Material for this exercise |
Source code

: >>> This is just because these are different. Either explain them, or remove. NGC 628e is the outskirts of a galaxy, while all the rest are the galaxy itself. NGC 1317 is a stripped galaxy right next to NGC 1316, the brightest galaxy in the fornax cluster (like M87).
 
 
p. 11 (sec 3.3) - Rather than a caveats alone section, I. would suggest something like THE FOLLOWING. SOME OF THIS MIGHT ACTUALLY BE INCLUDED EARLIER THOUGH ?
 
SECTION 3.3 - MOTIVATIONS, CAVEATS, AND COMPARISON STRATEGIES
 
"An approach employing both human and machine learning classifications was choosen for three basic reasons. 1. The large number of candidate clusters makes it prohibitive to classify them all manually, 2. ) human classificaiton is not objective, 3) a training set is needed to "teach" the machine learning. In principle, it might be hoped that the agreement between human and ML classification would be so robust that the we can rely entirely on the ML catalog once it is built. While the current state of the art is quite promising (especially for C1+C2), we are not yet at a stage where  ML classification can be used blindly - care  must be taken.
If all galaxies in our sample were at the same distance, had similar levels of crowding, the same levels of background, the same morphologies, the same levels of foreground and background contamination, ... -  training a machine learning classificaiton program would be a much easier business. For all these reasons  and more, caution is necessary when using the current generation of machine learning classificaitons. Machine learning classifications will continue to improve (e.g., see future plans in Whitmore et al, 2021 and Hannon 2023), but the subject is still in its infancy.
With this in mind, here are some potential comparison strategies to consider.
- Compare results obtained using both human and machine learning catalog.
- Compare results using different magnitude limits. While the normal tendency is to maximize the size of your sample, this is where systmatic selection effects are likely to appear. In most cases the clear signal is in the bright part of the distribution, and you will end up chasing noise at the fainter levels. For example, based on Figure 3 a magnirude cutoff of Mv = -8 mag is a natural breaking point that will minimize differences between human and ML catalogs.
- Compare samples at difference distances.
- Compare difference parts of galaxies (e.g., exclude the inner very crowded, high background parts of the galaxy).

==

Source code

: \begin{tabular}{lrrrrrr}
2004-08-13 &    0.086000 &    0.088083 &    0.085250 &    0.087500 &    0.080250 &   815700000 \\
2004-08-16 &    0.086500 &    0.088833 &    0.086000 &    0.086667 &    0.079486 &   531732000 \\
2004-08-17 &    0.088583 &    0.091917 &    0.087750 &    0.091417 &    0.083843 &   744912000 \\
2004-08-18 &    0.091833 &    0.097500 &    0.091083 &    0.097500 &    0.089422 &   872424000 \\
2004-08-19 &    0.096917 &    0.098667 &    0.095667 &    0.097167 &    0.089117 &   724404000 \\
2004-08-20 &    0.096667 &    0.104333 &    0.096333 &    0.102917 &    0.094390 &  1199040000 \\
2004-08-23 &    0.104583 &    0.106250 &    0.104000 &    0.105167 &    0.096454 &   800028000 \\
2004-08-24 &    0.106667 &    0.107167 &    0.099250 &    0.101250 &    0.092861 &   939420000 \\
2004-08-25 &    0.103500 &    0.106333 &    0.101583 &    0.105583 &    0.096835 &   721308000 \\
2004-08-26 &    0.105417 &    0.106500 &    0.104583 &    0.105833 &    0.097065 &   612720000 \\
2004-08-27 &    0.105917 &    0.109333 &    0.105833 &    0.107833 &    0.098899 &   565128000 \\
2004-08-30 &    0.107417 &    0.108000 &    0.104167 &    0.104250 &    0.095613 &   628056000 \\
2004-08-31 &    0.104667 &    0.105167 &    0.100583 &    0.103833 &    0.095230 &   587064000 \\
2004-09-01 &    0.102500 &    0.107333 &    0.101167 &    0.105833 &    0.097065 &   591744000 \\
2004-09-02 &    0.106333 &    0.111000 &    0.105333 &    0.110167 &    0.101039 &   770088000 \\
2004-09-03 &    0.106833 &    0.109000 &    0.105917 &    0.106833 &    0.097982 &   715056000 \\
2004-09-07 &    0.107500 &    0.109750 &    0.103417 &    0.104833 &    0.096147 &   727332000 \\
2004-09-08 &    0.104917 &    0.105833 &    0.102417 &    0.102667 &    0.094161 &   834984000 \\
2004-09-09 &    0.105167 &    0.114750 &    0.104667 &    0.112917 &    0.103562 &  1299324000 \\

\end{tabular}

--

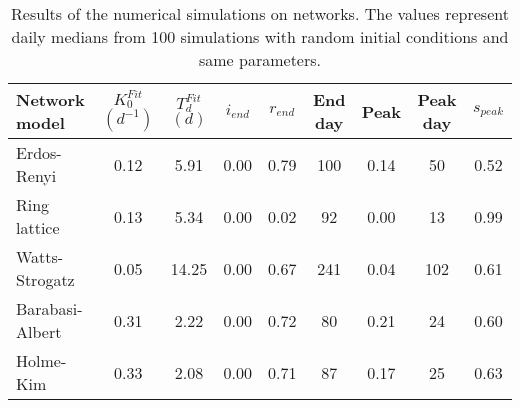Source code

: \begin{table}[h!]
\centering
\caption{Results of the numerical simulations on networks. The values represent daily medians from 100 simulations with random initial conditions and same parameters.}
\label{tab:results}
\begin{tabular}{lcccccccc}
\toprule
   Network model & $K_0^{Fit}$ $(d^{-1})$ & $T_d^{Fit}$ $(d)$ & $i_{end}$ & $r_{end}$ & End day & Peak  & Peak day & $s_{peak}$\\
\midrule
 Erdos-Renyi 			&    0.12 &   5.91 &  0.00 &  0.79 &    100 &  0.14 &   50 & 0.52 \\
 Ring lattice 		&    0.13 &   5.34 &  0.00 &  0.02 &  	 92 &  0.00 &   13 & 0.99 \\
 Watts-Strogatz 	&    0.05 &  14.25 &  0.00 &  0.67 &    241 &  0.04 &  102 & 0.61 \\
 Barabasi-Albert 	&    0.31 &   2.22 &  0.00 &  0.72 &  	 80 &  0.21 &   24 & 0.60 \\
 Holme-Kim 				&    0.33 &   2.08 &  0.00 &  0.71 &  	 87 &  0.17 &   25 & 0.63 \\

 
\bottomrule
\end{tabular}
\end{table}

Brief | Copy out, in full, each line above that has the word "begin" in it.

Answer to this exercise |
: \begin{tabular}{lrrrrrr}
: \begin{table}[h!]
\begin{tabular}{lcccccccc}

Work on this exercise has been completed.